別のページでたなかさんが、拙作を「透明な人形劇」 と評して下さいまして、それも照れずに言えば自分の指向している世界観の様なものを客席から看破してくださった気がして、本当にありがたい理解者を得た幸せを感じています。
物語の最後、なぜ一郎のものに再び「はがき」が来なかったのか、というたなかさんの解釈についてはたしかにそのとおりだと思います。
でも、ちょっとそれだけではなく、ちょっと考えすぎの深読み(爆)と言われてもしょうがない僕の見解を、その「模範解答(決して皮肉を込めているのではありません)」に対して書いていこうとおもいます。そうじゃなければ改めてこうやって記事を書く意味がない(爆)
裁判をすっきり解決した一郎の「このなかでばかでめちゃくちゃでてんでなってなくてあたまのつぶれたようなやつが一番偉い」という言葉は、たなかさんの記述しているとおり、この童話を「寓話」にしたてる重要な台詞に思われます。
しかしながら、実は「本当に一郎がそういう価値観でいるのか」裁判後、山猫は一郎をさまざまな問答の中で試しているのであって、判決理由のアドヴァイスは結局一郎が「伝聞」で聞いたことを山猫に伝えただけで「本当に自分の価値観」ではないことをついには看破され、その結果山猫に嫌われてしまったゆえ、二度と山猫から手紙が来なかったのだ、と僕は今回文章にするにあたり、考えるようになりました。
もちろんそんな解釈は作曲当時や今年になるまで持ってはいませんでしたが。
ストーリーの最後で「やっぱり出頭すべしと書いても良いと言えば良かった」なんて一郎は思っていますが、実は一番大事な問答は、裁判のお礼に「金のどんぐり一升と塩鮭の頭」の選択を迫られたときなのです。
裁判では一般常識のせめぎ合いの原因である「価値観」をひっくり返した一郎ではありますが、お礼をもらう段になって、金銭的に価値があると常識的に思われる方(金のどんぐり)を選択したとたん、その瞬間から山猫はあくびをしたり、一郎に突然無関心になります。
しかも、予想されたことではありますが、結局金のどんぐりは一郎が現実に戻った時点で色褪せます。

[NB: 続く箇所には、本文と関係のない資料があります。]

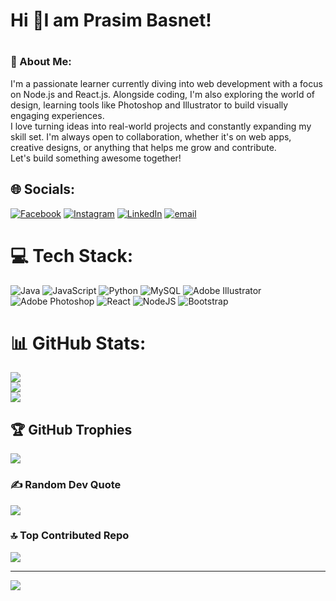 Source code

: ## <h1>Hi 👋I am Prasim Basnet! </h1>

<!--
**Prasiss/Prasiss** is a ✨ _special_ ✨ repository because its `README.md` (this file) appears on your GitHub profile.

Here are some ideas to get you started:

- 🔭 I’m currently working on ...
- 🌱 I’m currently learning ...
- 👯 I’m looking to collaborate on ...
- 🤔 I’m looking for help with ...
- 💬 Ask me about ...
- 📫 How to reach me: ...
- 😄 Pronouns: ...
- ⚡ Fun fact: ...
-->
# <h3>💫 About Me:</h3>
I'm a passionate learner currently diving into web development with a focus on Node.js and React.js. Alongside coding, I'm also exploring the world of design, learning tools like Photoshop and Illustrator to build visually engaging experiences.<br>
I love turning ideas into real-world projects and constantly expanding my skill set. I'm always open to collaboration, whether it's on web apps, creative designs, or anything that helps me grow and contribute.<br>
Let's build something awesome together!

## 🌐 Socials:
[![Facebook](https://img.shields.io/badge/Facebook-%231877F2.svg?logo=Facebook&logoColor=white)](https://facebook.com/prasim.basnet) [![Instagram](https://img.shields.io/badge/Instagram-%23E4405F.svg?logo=Instagram&logoColor=white)](https://instagram.com/assassin_e96) [![LinkedIn](https://img.shields.io/badge/LinkedIn-%230077B5.svg?logo=linkedin&logoColor=white)](https://linkedin.com/in/prasimbasnet096) [![email](https://img.shields.io/badge/Email-D14836?logo=gmail&logoColor=white)](mailto:prasimbasnet@gmail.com) 

# 💻 Tech Stack:
![Java](https://img.shields.io/badge/java-%23ED8B00.svg?style=for-the-badge&logo=openjdk&logoColor=white) ![JavaScript](https://img.shields.io/badge/javascript-%23323330.svg?style=for-the-badge&logo=javascript&logoColor=%23F7DF1E) ![Python](https://img.shields.io/badge/python-3670A0?style=for-the-badge&logo=python&logoColor=ffdd54) ![MySQL](https://img.shields.io/badge/mysql-4479A1.svg?style=for-the-badge&logo=mysql&logoColor=white) ![Adobe Illustrator](https://img.shields.io/badge/adobe%20illustrator-%23FF9A00.svg?style=for-the-badge&logo=adobe%20illustrator&logoColor=white) ![Adobe Photoshop](https://img.shields.io/badge/adobe%20photoshop-%2331A8FF.svg?style=for-the-badge&logo=adobe%20photoshop&logoColor=white) ![React](https://img.shields.io/badge/react-%2320232a.svg?style=for-the-badge&logo=react&logoColor=%2361DAFB) ![NodeJS](https://img.shields.io/badge/node.js-6DA55F?style=for-the-badge&logo=node.js&logoColor=white) ![Bootstrap](https://img.shields.io/badge/bootstrap-%238511FA.svg?style=for-the-badge&logo=bootstrap&logoColor=white)
# 📊 GitHub Stats:
![](https://github-readme-stats.vercel.app/api?username=prasiss&theme=dark&hide_border=false&include_all_commits=false&count_private=false)<br/>
![](https://nirzak-streak-stats.vercel.app/?user=prasiss&theme=dark&hide_border=false)<br/>
![](https://github-readme-stats.vercel.app/api/top-langs/?username=prasiss&theme=dark&hide_border=false&include_all_commits=false&count_private=false&layout=compact)

## 🏆 GitHub Trophies
![](https://github-profile-trophy.vercel.app/?username=prasiss&theme=dark&no-frame=false&no-bg=true&margin-w=4)

### ✍️ Random Dev Quote
![](https://quotes-github-readme.vercel.app/api?type=horizontal&theme=radical)

### 🔝 Top Contributed Repo
![](https://github-contributor-stats.vercel.app/api?username=prasiss&limit=5&theme=dark&combine_all_yearly_contributions=true)

---
[![](https://visitcount.itsvg.in/api?id=prasiss&icon=0&color=0)](https://visitcount.itsvg.in)

<!-- Proudly created with GPRM ( https://gprm.itsvg.in ) -->
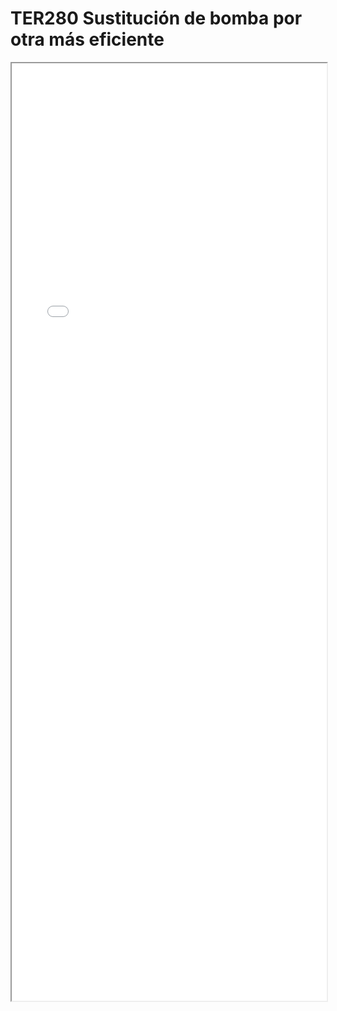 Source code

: 
# TER280  Sustitución de bomba por otra más eficiente

<iframe src="../TER280  Sustitución de bomba por otra más eficiente.pdf" width="100%" height="1500px"></iframe>

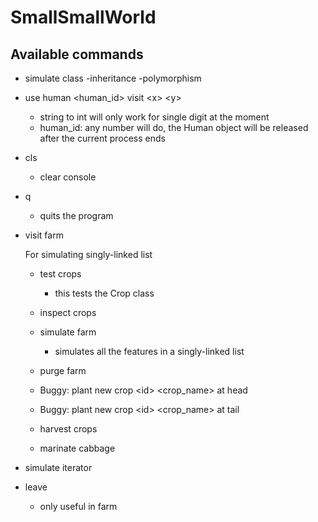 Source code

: # SmallSmallWorld
## Available commands
* simulate class -inheritance -polymorphism
* use human \<human_id\> visit \<x\> \<y\>
  * string to int will only work for single digit at the moment
  * human_id: any number will do, the Human object will be released after the current process ends
* cls
  * clear console
* q
  * quits the program

* visit farm

  For simulating singly-linked list

  * test crops
    * this tests the Crop class
  * inspect crops
  * simulate farm
    * simulates all the features in a singly-linked list
  * purge farm
  * Buggy: plant new crop \<id\> \<crop_name\> at head
  * Buggy: plant new crop \<id\> \<crop_name\> at tail

  * harvest crops
  * marinate cabbage

* simulate iterator

* leave
  * only useful in farm
    
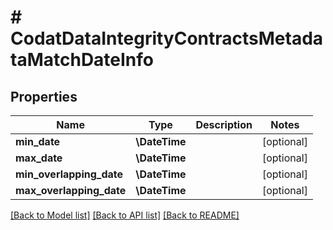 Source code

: # # CodatDataIntegrityContractsMetadataMatchDateInfo

## Properties

Name | Type | Description | Notes
------------ | ------------- | ------------- | -------------
**min_date** | **\DateTime** |  | [optional]
**max_date** | **\DateTime** |  | [optional]
**min_overlapping_date** | **\DateTime** |  | [optional]
**max_overlapping_date** | **\DateTime** |  | [optional]

[[Back to Model list]](../../README.md#models) [[Back to API list]](../../README.md#endpoints) [[Back to README]](../../README.md)
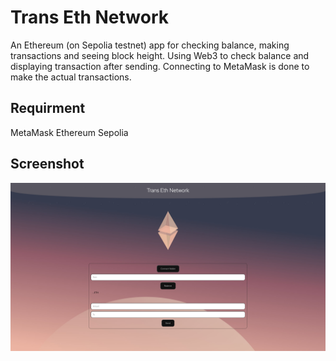 # Trans Eth Network

An Ethereum (on Sepolia testnet) app for checking balance, making transactions and seeing block height. Using Web3 to check balance and displaying transaction after sending. Connecting to MetaMask is done to make the actual transactions.

## Requirment

MetaMask
Ethereum Sepolia

## Screenshot

![Screenshot of Trans Eth Neetwork](./content/img/trans-eth-network.jpg 'Trans Eth Network')
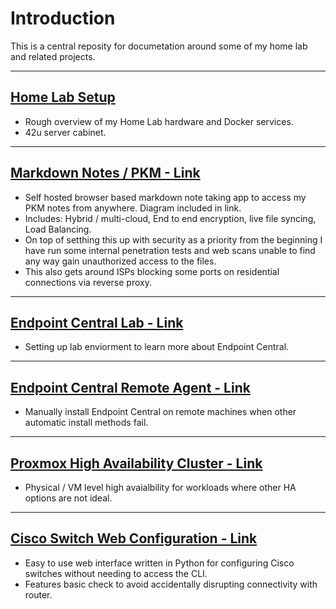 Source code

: # Introduction
This is a central reposity for documetation around some of my home lab and related projects.

---

## [Home Lab Setup](https://github.com/Dzzs/Projects/blob/main/Home%20Lab.md)
- Rough overview of my Home Lab hardware and Docker services.
- 42u server cabinet.
  
---

## [Markdown Notes / PKM - Link](https://github.com/Dzzs/Projects/blob/main/Markdown%20Notes.md)
- Self hosted browser based markdown note taking app to access my PKM notes from anywhere. Diagram included in link.
- Includes: Hybrid / multi-cloud, End to end encryption, live file syncing, Load Balancing.
- On top of setthing this up with security as a priority from the beginning I have run some internal penetration tests and web scans unable to find any way gain unauthorized access to the files.
- This also gets around ISPs blocking some ports on residential connections via reverse proxy.

---

## [Endpoint Central Lab - Link](https://github.com/Dzzs/Projects/blob/main/Endpoint%20Central%20Lab.md)
- Setting up lab enviorment to learn more about Endpoint Central.

---

## [Endpoint Central Remote Agent - Link](https://github.com/Dzzs/Projects/blob/main/Endpoint%20Central%20Remote%20Agent.md)
- Manually install Endpoint Central on remote machines when other automatic install methods fail.

---

## [Proxmox High Availability Cluster - Link](https://github.com/Dzzs/Projects/blob/main/Proxmox%20HA%20Cluster.md)
- Physical / VM level high avaialbility for workloads where other HA options are not ideal.

---

## [Cisco Switch Web Configuration - Link](https://github.com/Dzzs/3850WebConfig)
- Easy to use web interface written in Python for configuring Cisco switches without needing to access the CLI.
- Features basic check to avoid accidentally disrupting connectivity with router.
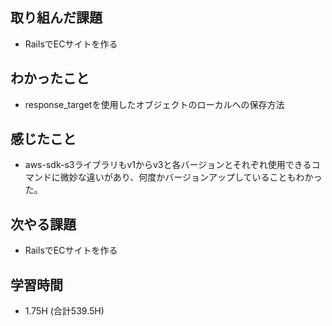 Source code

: ## 取り組んだ課題
- RailsでECサイトを作る
  
## わかったこと  
- response_targetを使用したオブジェクトのローカルへの保存方法
  
## 感じたこと  
- aws-sdk-s3ライブラリもv1からv3と各バージョンとそれぞれ使用できるコマンドに微妙な違いがあり、何度かバージョンアップしていることもわかった。
  
## 次やる課題  
- RailsでECサイトを作る
  
## 学習時間  
- 1.75H (合計539.5H)
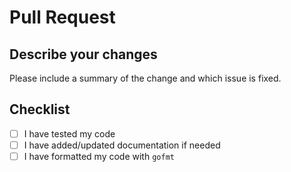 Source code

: # Pull Request

## Describe your changes


Please include a summary of the change and which issue is fixed.

## Checklist

- [ ] I have tested my code
- [ ] I have added/updated documentation if needed
- [ ] I have formatted my code with `gofmt`
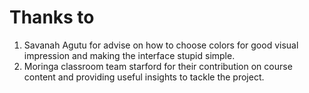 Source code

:# Thanks to
1. Savanah Agutu for advise on how to choose colors for good visual impression and making the interface stupid simple.
2. Moringa classroom team starford for their contribution on course content and providing useful insights to tackle the project.
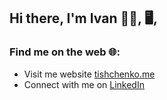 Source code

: ## Hi there, I'm Ivan 👋🏻, 🖥️, 

### Find me on the web 🌐:
- Visit me website [tishchenko.me](tishchenko.me)
- Connect with me on [LinkedIn](https://www.linkedin.com/in/ivan-tishchenko/)

<!--
**ivantishchenko/ivantishchenko** is a ✨ _special_ ✨ repository because its `README.md` (this file) appears on your GitHub profile.

Here are some ideas to get you started:

- 🔭 I’m currently working on ...
- 🌱 I’m currently learning ...
- 👯 I’m looking to collaborate on ...
- 🤔 I’m looking for help with ...
- 💬 Ask me about ...
- 📫 How to reach me: ...
- 😄 Pronouns: ...
- ⚡ Fun fact: ...
-->
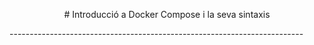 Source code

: <p align="center"> # Introducció a Docker Compose i la seva sintaxis </p>
-------------------------------------------------------------------------
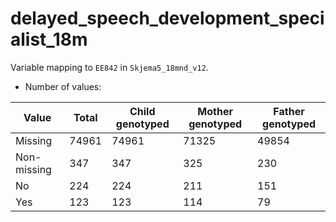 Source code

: # delayed_speech_development_specialist_18m
Variable mapping to `EE842` in `Skjema5_18mnd_v12`.
- Number of values:

| Value | Total | Child genotyped | Mother genotyped | Father genotyped |
| ----- | ----- | --------------- | ---------------- | ---------------- |
| Missing | 74961 | 74961 | 71325 | 49854 |
| Non-missing | 347 | 347 | 325 | 230 |
| No | 224 | 224 | 211 |151 |
| Yes | 123 | 123 | 114 |79 |



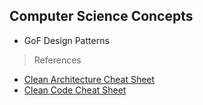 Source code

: Computer Science Concepts
-----------------

- GoF Design Patterns

> References
- [Clean Architecture Cheat Sheet](https://www.planetgeek.ch/wp-content/uploads/2016/03/Clean-Architecture-V1.0.pdf)
- [Clean Code Cheat Sheet](https://www.planetgeek.ch/wp-content/uploads/2014/11/Clean-Code-V2.4.pdf)
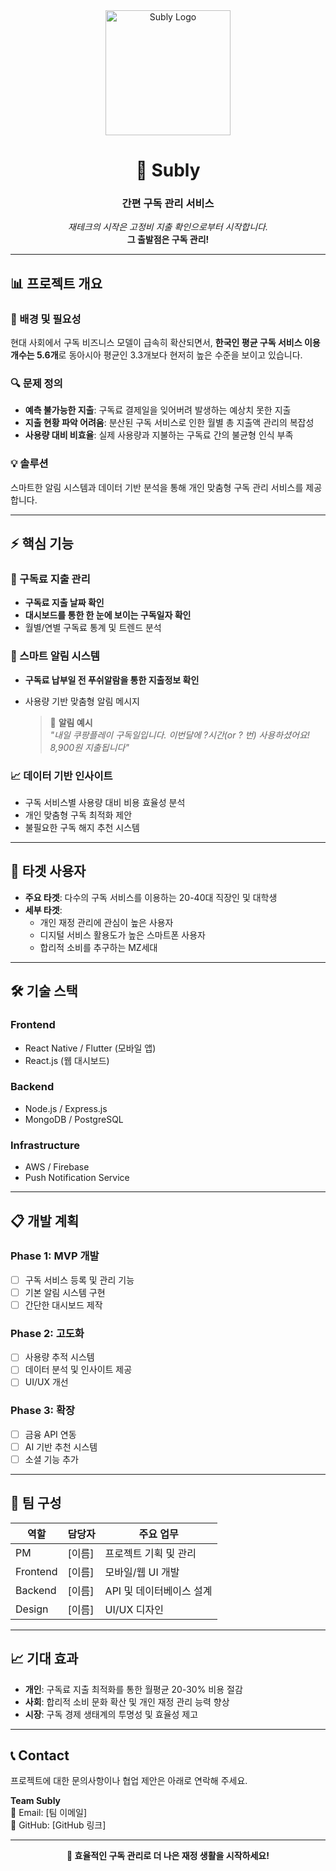 <div align="center">
  <img width="200" height="200" alt="Subly Logo" src="https://github.com/user-attachments/assets/c944ccea-b8c0-468d-b626-baf39ace138c" />
  
  # 🔔 Subly
  ### 간편 구독 관리 서비스
  
  *재테크의 시작은 고정비 지출 확인으로부터 시작합니다.*  
  **그 출발점은 구독 관리!**
  
</div>

---

## 📊 프로젝트 개요

### 🎯 배경 및 필요성
현대 사회에서 구독 비즈니스 모델이 급속히 확산되면서, **한국인 평균 구독 서비스 이용 개수는 5.6개**로 동아시아 평균인 3.3개보다 현저히 높은 수준을 보이고 있습니다.

### 🔍 문제 정의
- **예측 불가능한 지출**: 구독료 결제일을 잊어버려 발생하는 예상치 못한 지출
- **지출 현황 파악 어려움**: 분산된 구독 서비스로 인한 월별 총 지출액 관리의 복잡성
- **사용량 대비 비효율**: 실제 사용량과 지불하는 구독료 간의 불균형 인식 부족

### 💡 솔루션
스마트한 알림 시스템과 데이터 기반 분석을 통해 개인 맞춤형 구독 관리 서비스를 제공합니다.

---

## ⚡ 핵심 기능

### 📅 구독료 지출 관리
- **구독료 지출 날짜 확인**
- **대시보드를 통한 한 눈에 보이는 구독일자 확인**
- 월별/연별 구독료 통계 및 트렌드 분석

### 🔔 스마트 알림 시스템
- **구독료 납부일 전 푸쉬알람을 통한 지출정보 확인**
- 사용량 기반 맞춤형 알림 메시지
  
  > 📱 **알림 예시**  
  > *"내일 쿠팡플레이 구독일입니다. 이번달에 ?시간(or ? 번) 사용하셨어요! 8,900원 지출됩니다"*

### 📈 데이터 기반 인사이트
- 구독 서비스별 사용량 대비 비용 효율성 분석
- 개인 맞춤형 구독 최적화 제안
- 불필요한 구독 해지 추천 시스템

---

## 🎯 타겟 사용자

- **주요 타겟**: 다수의 구독 서비스를 이용하는 20-40대 직장인 및 대학생
- **세부 타겟**: 
  - 개인 재정 관리에 관심이 높은 사용자
  - 디지털 서비스 활용도가 높은 스마트폰 사용자
  - 합리적 소비를 추구하는 MZ세대

---

## 🛠 기술 스택

### Frontend
- React Native / Flutter (모바일 앱)
- React.js (웹 대시보드)

### Backend
- Node.js / Express.js
- MongoDB / PostgreSQL

### Infrastructure
- AWS / Firebase
- Push Notification Service

---

## 📋 개발 계획

### Phase 1: MVP 개발
- [ ] 구독 서비스 등록 및 관리 기능
- [ ] 기본 알림 시스템 구현
- [ ] 간단한 대시보드 제작

### Phase 2: 고도화
- [ ] 사용량 추적 시스템
- [ ] 데이터 분석 및 인사이트 제공
- [ ] UI/UX 개선

### Phase 3: 확장
- [ ] 금융 API 연동
- [ ] AI 기반 추천 시스템
- [ ] 소셜 기능 추가

---

## 👥 팀 구성

| 역할 | 담당자 | 주요 업무 |
|------|--------|-----------|
| PM | [이름] | 프로젝트 기획 및 관리 |
| Frontend | [이름] | 모바일/웹 UI 개발 |
| Backend | [이름] | API 및 데이터베이스 설계 |
| Design | [이름] | UI/UX 디자인 |

---

## 📈 기대 효과

- **개인**: 구독료 지출 최적화를 통한 월평균 20-30% 비용 절감
- **사회**: 합리적 소비 문화 확산 및 개인 재정 관리 능력 향상
- **시장**: 구독 경제 생태계의 투명성 및 효율성 제고

---

## 📞 Contact

프로젝트에 대한 문의사항이나 협업 제안은 아래로 연락해 주세요.

**Team Subly**  
📧 Email: [팀 이메일]  
🔗 GitHub: [GitHub 링크]

---

<div align="center">
  
  **🚀 효율적인 구독 관리로 더 나은 재정 생활을 시작하세요!**
  
</div>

あのとき、塩鮭の頭が欲しい、ともし解答していたら結末は明らかに違ったと思われます。
悲しいのは、一郎は最後までその事実に気づいてないと言うことですし、もう一つの選択肢は、常識の世界に生きている一郎の中には絶対にありえないものだからしょうがないことなのです。
山猫の罠にまんまとはまったことなのです。
それこそが賢治の蒔いた「毒」で、この作品がある意味、裁判の決めぜりふの寓話風なポイントより、その事に於いて相当に読み手に対して挑発的な作品だと自分は思ってしまったゆえんです。
では山猫はなぜ、一郎を「試した」のでしょう。
そこには「一郎という登場人物の基本的な役割」について観察する必要があります。
*********
この一郎という登場人物は物語の中の他の登場人物と比較すると「特殊な次元」に立ってこの物語に関わっているというような気がしています。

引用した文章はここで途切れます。